▶ **DATA**:
****************************************

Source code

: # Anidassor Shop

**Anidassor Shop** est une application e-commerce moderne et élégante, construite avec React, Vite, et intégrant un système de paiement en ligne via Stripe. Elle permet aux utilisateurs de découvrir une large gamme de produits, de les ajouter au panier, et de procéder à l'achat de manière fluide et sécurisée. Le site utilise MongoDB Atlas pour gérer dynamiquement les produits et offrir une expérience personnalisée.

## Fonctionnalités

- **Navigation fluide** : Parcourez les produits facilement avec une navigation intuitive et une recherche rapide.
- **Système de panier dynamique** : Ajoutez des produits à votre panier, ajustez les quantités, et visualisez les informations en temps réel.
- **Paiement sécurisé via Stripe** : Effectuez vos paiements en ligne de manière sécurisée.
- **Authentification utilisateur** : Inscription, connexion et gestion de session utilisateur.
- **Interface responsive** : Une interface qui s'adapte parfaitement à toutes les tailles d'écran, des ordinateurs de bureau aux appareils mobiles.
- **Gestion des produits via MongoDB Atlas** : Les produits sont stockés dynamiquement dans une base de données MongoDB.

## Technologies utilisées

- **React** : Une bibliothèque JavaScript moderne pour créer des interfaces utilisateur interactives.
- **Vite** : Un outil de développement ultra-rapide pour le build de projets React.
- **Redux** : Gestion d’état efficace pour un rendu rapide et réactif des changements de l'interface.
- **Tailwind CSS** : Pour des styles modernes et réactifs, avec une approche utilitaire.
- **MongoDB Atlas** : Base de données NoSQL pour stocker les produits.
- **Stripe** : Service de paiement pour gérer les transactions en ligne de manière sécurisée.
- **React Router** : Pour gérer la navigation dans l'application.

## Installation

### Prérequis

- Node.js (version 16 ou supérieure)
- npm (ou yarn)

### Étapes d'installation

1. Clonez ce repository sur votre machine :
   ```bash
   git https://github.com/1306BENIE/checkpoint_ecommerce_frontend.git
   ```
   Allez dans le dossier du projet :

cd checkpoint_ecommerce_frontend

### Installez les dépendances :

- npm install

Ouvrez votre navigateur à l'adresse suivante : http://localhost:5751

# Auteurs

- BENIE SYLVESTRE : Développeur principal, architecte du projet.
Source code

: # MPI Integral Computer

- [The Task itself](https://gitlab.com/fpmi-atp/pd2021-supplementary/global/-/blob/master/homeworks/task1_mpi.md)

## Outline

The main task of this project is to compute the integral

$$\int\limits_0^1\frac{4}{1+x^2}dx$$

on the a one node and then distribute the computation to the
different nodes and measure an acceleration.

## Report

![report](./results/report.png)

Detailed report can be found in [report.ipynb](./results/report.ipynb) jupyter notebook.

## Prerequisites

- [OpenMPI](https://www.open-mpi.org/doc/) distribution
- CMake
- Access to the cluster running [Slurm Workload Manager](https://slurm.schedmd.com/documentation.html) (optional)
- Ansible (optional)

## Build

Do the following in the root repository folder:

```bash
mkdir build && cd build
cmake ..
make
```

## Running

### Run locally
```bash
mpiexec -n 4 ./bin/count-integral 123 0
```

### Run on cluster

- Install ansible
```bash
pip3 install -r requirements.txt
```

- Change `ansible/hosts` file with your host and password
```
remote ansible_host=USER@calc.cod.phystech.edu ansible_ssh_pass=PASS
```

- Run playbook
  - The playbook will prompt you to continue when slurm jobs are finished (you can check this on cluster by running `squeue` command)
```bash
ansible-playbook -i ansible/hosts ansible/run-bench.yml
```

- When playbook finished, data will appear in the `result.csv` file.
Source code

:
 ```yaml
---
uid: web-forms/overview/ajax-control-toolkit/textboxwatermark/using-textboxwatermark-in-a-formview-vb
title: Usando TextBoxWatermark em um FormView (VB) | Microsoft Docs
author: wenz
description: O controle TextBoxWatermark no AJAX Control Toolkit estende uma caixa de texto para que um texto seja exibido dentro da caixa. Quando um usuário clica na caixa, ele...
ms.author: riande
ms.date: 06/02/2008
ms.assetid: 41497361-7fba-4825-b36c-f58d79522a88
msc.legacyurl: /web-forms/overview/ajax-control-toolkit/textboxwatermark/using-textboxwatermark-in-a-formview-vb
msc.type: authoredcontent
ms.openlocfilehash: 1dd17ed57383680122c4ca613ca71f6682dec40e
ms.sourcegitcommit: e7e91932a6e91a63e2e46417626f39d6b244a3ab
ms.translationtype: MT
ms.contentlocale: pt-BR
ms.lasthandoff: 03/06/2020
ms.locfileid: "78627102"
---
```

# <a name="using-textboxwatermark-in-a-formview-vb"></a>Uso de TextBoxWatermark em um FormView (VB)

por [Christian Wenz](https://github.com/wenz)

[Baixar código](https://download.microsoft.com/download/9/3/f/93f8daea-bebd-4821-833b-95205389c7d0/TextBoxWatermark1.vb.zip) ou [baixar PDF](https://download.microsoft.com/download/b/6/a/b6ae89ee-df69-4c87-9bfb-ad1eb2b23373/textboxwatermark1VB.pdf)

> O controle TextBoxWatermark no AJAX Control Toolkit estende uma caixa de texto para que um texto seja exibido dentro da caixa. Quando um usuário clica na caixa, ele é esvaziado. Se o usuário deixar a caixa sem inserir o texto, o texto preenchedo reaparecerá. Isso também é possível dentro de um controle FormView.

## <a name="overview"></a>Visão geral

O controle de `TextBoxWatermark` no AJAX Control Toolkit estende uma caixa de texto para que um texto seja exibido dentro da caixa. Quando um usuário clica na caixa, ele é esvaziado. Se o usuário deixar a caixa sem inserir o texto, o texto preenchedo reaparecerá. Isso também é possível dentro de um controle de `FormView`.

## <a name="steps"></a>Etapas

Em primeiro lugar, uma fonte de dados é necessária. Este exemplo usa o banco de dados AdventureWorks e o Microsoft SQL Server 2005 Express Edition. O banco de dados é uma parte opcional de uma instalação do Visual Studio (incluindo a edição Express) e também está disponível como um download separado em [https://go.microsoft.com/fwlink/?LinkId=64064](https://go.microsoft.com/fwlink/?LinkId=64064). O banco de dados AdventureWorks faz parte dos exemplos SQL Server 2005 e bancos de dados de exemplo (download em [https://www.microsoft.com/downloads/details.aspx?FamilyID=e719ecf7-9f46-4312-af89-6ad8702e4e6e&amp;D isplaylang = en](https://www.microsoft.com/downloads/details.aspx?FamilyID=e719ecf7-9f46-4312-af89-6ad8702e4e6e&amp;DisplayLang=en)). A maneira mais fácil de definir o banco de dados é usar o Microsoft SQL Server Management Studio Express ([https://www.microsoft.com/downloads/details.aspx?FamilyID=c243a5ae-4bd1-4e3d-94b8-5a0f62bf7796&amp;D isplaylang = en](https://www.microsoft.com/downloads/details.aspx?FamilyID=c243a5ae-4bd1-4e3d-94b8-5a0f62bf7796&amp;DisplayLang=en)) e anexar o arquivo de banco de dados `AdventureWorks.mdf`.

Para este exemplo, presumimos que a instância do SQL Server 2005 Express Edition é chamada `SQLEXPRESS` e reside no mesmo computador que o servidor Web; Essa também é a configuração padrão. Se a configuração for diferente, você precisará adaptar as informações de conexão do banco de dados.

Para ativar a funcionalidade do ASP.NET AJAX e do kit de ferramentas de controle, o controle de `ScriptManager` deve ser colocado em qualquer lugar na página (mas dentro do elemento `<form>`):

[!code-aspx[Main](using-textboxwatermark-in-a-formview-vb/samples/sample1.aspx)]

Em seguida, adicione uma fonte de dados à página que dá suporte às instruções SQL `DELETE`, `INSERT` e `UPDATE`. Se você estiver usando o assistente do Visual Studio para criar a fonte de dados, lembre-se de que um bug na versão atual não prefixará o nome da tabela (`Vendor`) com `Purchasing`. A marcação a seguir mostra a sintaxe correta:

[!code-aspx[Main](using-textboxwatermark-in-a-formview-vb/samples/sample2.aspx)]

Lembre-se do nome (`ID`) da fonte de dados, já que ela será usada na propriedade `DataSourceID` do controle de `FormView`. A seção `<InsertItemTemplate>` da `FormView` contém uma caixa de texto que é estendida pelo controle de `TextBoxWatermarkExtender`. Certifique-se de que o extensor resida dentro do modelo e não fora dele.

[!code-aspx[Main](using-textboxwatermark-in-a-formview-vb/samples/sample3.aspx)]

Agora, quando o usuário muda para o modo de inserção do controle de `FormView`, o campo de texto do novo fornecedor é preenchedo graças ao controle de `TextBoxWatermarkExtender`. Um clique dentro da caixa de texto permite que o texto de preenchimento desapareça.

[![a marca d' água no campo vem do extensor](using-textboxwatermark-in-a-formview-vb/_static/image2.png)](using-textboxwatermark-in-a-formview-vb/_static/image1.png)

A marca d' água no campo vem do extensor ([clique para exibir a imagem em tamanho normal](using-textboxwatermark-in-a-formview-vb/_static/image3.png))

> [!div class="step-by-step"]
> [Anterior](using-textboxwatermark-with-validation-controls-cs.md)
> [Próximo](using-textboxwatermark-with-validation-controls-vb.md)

****************************************

▶ **EXERCISE DETAILS**: Set down, from the entries above, exactly the lines from the one with "- **Redux** : Gestion" up to and including the one with "- Node.js (version 16 ou supérieure)", and no other lines.

▶ **OUTPUT**:
- **Redux** : Gestion d’état efficace pour un rendu rapide et réactif des changements de l'interface.
- **Tailwind CSS** : Pour des styles modernes et réactifs, avec une approche utilitaire.
- **MongoDB Atlas** : Base de données NoSQL pour stocker les produits.
- **Stripe** : Service de paiement pour gérer les transactions en ligne de manière sécurisée.
- **React Router** : Pour gérer la navigation dans l'application.

## Installation

### Prérequis

- Node.js (version 16 ou supérieure)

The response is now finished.